● EXPLAINER · BY MARCDUCK

What is FIP in MLB Betting?

FIP (Fielding Independent Pitching) is a sabermetric stat that strips defense and luck out of pitcher evaluation. It's more predictive of next-start ERA than raw ERA. Here's how it works and why it matters for betting.

What FIP Measures

FIP estimates a pitcher's run prevention based ONLY on outcomes the pitcher fully controls: strikeouts, walks, hit-by-pitches, and home runs. Defense + ball-in-play luck are stripped out.

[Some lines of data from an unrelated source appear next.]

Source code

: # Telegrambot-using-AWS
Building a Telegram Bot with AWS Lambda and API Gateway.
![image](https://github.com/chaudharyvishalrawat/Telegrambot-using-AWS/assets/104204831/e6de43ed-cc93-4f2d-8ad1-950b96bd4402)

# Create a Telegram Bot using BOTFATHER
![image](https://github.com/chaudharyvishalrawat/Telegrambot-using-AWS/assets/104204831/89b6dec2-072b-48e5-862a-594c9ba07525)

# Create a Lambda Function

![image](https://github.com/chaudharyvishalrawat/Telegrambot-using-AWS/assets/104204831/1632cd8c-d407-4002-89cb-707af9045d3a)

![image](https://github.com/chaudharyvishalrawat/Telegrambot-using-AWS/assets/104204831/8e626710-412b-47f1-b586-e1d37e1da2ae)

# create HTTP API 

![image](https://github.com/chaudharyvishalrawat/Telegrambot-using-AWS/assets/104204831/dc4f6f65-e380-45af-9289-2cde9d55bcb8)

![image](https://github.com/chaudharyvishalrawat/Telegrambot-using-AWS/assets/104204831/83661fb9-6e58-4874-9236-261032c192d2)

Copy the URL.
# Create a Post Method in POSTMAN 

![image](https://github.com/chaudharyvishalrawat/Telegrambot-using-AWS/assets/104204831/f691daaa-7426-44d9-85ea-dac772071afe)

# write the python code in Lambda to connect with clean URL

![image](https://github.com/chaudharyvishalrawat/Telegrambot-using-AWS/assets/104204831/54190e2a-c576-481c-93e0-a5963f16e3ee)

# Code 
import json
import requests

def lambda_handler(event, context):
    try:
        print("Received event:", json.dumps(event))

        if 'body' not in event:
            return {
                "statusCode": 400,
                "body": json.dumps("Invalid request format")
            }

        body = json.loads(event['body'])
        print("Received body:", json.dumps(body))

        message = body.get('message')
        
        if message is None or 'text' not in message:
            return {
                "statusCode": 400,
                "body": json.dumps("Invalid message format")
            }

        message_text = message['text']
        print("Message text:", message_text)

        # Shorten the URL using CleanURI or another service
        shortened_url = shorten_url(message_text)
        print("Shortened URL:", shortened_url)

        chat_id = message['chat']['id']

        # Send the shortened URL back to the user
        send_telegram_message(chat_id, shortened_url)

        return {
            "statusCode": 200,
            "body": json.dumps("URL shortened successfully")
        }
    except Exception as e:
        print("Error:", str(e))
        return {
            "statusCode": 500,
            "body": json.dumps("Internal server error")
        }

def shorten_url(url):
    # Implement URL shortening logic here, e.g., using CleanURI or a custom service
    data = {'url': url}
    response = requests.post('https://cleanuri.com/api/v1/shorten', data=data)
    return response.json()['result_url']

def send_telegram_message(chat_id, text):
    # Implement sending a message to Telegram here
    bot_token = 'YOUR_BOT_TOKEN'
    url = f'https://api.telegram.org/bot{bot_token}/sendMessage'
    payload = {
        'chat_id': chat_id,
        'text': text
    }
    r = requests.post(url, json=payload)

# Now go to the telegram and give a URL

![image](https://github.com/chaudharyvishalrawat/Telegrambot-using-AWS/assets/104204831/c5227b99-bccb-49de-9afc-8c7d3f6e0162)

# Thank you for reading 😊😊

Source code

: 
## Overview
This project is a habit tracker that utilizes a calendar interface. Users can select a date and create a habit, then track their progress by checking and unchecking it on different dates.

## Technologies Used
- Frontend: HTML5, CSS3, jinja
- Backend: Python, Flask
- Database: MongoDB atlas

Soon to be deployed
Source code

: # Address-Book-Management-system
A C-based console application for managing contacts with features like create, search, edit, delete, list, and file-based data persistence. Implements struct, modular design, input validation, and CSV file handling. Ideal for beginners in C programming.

The formula:

FIP = ((13 × HR) + (3 × (BB + HBP)) - (2 × K)) / IP + FIP-constant

The FIP-constant (typically ~3.10) calibrates FIP to the same scale as ERA so the two are directly comparable.

Why FIP Beats ERA

ERA includes outcomes the pitcher doesn't fully control — defensive plays, BABIP variance, sequencing luck. A pitcher with a 4.50 ERA but a 3.00 FIP has been UNLUCKY (defense fails them, hits cluster) and is likely to regress positively. The opposite — 3.50 ERA, 4.50 FIP — is a pitcher who got LUCKY and will regress negatively. FIP is much more predictive of next-start ERA than past ERA.

FIP Variants

How Bookie Bullies Uses FIP

Our model uses fipMinus (the park-and-league-adjusted version) when available, blending 85% FIP-based with 15% raw ERA. The SP run-margin coefficient is 0.55 R per 1.0 ERA gap (each starting pitcher throws ~5.5 IP, so 1 ERA × 5.5/9 ≈ 0.61 R). FIP differences between matched starting pitchers are the single biggest driver of MLB game predictions.

Reading FIP Like a Sharp

When two pitchers' FIP differ by 0.5+ runs, the better one's team becomes a meaningful favorite even if their season ERA is similar.